EXTRACTED MATERIAL section start
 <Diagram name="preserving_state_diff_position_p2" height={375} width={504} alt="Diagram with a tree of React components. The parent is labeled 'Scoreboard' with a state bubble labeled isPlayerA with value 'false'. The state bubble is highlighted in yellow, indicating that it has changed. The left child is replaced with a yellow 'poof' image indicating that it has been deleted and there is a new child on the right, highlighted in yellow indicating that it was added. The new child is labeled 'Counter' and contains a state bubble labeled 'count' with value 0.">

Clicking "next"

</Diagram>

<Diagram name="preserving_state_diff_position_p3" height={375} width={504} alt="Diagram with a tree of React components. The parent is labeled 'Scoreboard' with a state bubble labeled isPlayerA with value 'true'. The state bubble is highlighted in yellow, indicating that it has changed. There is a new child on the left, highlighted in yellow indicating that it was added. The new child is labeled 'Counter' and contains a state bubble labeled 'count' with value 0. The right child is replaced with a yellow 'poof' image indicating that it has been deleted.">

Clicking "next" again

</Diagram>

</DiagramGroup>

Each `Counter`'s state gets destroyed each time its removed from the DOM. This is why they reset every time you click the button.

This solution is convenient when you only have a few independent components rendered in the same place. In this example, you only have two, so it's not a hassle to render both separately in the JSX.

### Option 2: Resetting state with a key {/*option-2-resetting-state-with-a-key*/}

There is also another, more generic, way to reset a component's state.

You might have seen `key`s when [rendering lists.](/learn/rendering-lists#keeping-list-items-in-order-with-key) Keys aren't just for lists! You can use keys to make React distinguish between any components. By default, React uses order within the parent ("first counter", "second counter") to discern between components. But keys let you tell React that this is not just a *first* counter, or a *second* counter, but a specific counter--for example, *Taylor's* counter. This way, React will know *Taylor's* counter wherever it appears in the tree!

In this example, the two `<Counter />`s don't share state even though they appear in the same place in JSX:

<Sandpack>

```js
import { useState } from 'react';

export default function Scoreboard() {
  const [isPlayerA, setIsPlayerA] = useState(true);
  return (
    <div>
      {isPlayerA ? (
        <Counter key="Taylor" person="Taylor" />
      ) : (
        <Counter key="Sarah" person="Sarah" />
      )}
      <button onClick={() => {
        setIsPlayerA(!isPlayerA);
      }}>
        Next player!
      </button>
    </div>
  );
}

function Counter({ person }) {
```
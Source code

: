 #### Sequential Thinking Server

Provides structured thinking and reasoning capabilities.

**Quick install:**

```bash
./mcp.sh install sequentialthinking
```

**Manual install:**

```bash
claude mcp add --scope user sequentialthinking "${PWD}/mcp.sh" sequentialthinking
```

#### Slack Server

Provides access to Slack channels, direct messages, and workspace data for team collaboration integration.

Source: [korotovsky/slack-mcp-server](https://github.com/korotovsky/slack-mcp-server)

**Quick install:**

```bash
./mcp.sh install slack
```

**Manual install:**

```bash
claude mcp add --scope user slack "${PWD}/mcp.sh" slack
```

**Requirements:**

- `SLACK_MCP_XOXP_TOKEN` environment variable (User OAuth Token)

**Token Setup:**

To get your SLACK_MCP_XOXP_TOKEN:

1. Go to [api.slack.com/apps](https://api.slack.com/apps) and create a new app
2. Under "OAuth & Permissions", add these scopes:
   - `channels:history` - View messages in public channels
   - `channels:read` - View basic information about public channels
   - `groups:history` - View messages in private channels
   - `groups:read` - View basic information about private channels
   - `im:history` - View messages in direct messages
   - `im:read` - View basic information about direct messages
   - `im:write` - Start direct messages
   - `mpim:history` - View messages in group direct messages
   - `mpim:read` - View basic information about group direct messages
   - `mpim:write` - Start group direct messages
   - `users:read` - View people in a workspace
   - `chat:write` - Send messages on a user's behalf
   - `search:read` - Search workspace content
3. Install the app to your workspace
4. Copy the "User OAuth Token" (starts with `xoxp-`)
EXTRACTED MATERIAL section end
EXTRACTED MATERIAL section start
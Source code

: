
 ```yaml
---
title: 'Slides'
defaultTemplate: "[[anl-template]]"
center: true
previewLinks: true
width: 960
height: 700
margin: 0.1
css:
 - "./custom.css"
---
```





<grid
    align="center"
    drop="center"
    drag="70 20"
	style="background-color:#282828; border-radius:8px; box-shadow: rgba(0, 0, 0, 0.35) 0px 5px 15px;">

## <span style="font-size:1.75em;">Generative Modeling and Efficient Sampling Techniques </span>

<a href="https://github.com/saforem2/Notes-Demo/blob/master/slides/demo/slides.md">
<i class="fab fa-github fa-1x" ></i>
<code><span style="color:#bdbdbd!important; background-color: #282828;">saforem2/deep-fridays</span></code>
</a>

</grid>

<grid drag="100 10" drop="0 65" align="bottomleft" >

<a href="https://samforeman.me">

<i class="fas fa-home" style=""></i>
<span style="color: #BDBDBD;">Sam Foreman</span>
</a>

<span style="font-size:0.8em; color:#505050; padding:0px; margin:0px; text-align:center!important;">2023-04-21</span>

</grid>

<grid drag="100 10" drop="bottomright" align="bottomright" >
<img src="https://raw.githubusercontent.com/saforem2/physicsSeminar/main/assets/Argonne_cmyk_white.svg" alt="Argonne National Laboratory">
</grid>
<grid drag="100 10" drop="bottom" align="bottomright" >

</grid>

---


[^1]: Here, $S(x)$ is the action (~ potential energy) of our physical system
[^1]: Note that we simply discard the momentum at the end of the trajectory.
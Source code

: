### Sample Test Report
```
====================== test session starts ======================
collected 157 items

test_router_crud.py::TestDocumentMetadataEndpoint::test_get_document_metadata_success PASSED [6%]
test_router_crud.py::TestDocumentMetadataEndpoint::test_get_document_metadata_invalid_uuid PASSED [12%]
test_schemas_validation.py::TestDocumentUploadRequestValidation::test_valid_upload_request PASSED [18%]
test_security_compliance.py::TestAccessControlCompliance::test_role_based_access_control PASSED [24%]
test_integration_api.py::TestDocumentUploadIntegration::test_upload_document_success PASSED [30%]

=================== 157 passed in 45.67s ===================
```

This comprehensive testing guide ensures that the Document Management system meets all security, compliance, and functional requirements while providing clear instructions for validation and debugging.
EXTRACTED MATERIAL section end
EXTRACTED MATERIAL section start
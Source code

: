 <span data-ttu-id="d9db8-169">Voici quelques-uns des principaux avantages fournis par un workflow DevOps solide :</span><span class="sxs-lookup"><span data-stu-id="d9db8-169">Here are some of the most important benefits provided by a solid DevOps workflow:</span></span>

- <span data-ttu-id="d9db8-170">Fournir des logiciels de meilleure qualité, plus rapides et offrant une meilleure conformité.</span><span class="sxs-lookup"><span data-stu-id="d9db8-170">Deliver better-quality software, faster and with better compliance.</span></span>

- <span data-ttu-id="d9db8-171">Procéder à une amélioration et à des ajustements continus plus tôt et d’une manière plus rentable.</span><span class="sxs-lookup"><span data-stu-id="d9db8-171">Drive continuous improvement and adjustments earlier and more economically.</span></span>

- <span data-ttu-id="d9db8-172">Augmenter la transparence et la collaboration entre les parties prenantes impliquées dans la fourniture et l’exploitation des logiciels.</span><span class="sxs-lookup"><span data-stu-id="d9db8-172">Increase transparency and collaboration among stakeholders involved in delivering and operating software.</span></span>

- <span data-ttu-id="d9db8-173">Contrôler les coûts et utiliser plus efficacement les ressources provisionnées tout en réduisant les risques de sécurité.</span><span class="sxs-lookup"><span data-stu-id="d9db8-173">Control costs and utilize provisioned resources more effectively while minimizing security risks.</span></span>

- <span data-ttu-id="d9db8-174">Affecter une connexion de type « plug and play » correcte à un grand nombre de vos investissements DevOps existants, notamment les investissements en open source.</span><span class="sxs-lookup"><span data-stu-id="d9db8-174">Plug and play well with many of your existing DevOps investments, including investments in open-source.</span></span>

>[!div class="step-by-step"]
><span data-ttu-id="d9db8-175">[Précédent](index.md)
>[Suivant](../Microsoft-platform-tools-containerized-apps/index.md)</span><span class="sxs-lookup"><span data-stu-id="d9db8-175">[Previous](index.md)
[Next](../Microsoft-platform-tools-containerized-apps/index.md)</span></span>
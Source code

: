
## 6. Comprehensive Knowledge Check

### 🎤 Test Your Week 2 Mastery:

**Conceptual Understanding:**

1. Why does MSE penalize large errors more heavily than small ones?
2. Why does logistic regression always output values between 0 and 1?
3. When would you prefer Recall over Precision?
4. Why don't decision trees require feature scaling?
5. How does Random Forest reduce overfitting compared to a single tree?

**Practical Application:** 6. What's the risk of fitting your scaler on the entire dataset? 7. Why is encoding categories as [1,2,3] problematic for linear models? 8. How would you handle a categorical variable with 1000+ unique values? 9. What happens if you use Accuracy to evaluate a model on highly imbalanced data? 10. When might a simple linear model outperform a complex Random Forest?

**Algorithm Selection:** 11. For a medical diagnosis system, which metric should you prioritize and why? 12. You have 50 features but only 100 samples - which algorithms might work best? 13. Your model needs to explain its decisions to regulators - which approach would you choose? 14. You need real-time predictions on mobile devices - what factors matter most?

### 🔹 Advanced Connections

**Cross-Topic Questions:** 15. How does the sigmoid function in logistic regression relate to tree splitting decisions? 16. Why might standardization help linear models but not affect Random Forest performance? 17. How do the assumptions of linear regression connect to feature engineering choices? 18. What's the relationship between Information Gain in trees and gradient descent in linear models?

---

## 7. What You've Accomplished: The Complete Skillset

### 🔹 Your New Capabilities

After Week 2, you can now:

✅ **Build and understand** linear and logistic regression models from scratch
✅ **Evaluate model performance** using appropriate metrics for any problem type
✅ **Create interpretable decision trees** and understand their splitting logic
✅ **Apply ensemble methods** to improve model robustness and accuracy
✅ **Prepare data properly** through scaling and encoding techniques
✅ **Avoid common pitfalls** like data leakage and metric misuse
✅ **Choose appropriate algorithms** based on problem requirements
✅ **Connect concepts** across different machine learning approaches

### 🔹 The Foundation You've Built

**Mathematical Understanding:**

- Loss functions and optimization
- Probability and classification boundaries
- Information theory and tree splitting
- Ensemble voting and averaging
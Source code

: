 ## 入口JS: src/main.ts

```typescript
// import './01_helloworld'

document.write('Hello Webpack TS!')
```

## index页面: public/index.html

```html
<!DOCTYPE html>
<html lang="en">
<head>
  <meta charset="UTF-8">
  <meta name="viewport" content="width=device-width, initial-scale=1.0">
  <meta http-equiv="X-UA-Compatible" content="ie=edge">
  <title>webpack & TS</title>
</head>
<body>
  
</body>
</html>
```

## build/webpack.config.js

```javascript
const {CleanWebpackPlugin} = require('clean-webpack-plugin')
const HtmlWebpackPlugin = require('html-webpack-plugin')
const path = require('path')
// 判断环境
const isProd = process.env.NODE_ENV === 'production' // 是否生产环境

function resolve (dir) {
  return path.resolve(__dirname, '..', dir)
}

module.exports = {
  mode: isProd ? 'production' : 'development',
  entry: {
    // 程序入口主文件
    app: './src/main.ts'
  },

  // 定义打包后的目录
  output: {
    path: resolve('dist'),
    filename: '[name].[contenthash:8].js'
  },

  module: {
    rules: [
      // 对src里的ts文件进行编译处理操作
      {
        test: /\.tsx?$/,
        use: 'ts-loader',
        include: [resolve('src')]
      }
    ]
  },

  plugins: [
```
EXTRACTED MATERIAL section end
Report the count of lines in the entries that contain "drag". Nothing else should be given.

TASK SOLUTION: 4